▶ [What you have to do]
Line by line, print the records exactly.

[Opening Recorded information section]

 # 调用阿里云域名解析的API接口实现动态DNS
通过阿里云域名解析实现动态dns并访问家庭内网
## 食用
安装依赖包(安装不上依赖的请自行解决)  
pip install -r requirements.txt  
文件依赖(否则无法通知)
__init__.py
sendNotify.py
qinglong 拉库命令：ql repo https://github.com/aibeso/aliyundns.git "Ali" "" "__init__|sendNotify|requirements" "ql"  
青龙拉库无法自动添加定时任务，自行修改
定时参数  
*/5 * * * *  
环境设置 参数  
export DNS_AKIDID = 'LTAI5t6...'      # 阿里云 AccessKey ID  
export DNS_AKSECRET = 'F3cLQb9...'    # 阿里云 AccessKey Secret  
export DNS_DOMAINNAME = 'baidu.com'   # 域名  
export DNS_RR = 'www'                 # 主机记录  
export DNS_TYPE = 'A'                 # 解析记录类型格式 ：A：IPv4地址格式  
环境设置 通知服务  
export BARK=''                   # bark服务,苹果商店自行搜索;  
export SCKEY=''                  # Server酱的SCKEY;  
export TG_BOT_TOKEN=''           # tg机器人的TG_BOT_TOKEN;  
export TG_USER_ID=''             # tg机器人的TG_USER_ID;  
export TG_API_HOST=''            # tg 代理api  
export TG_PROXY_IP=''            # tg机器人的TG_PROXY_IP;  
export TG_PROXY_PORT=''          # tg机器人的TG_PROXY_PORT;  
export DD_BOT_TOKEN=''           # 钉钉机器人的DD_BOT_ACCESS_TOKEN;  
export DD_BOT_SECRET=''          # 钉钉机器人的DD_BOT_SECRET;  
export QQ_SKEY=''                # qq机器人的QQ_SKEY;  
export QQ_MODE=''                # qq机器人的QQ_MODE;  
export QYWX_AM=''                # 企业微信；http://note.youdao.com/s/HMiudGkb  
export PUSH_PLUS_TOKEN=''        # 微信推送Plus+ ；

[Closing Recorded information section]

▶ [Response box]
 # 调用阿里云域名解析的API接口实现动态DNS
通过阿里云域名解析实现动态dns并访问家庭内网
## 食用
安装依赖包(安装不上依赖的请自行解决)  
pip install -r requirements.txt  
文件依赖(否则无法通知)
__init__.py
sendNotify.py
qinglong 拉库命令：ql repo https://github.com/aibeso/aliyundns.git "Ali" "" "__init__|sendNotify|requirements" "ql"  
青龙拉库无法自动添加定时任务，自行修改
定时参数  
*/5 * * * *  
环境设置 参数  
export DNS_AKIDID = 'LTAI5t6...'      # 阿里云 AccessKey ID  
export DNS_AKSECRET = 'F3cLQb9...'    # 阿里云 AccessKey Secret  
export DNS_DOMAINNAME = 'baidu.com'   # 域名  
export DNS_RR = 'www'                 # 主机记录  
export DNS_TYPE = 'A'                 # 解析记录类型格式 ：A：IPv4地址格式  
环境设置 通知服务  
export BARK=''                   # bark服务,苹果商店自行搜索;  
export SCKEY=''                  # Server酱的SCKEY;  
export TG_BOT_TOKEN=''           # tg机器人的TG_BOT_TOKEN;  
export TG_USER_ID=''             # tg机器人的TG_USER_ID;  
export TG_API_HOST=''            # tg 代理api  
export TG_PROXY_IP=''            # tg机器人的TG_PROXY_IP;  
export TG_PROXY_PORT=''          # tg机器人的TG_PROXY_PORT;  
export DD_BOT_TOKEN=''           # 钉钉机器人的DD_BOT_ACCESS_TOKEN;  
export DD_BOT_SECRET=''          # 钉钉机器人的DD_BOT_SECRET;  
export QQ_SKEY=''                # qq机器人的QQ_SKEY;  
export QQ_MODE=''                # qq机器人的QQ_MODE;  
export QYWX_AM=''                # 企业微信；http://note.youdao.com/s/HMiudGkb  
export PUSH_PLUS_TOKEN=''        # 微信推送Plus+ ；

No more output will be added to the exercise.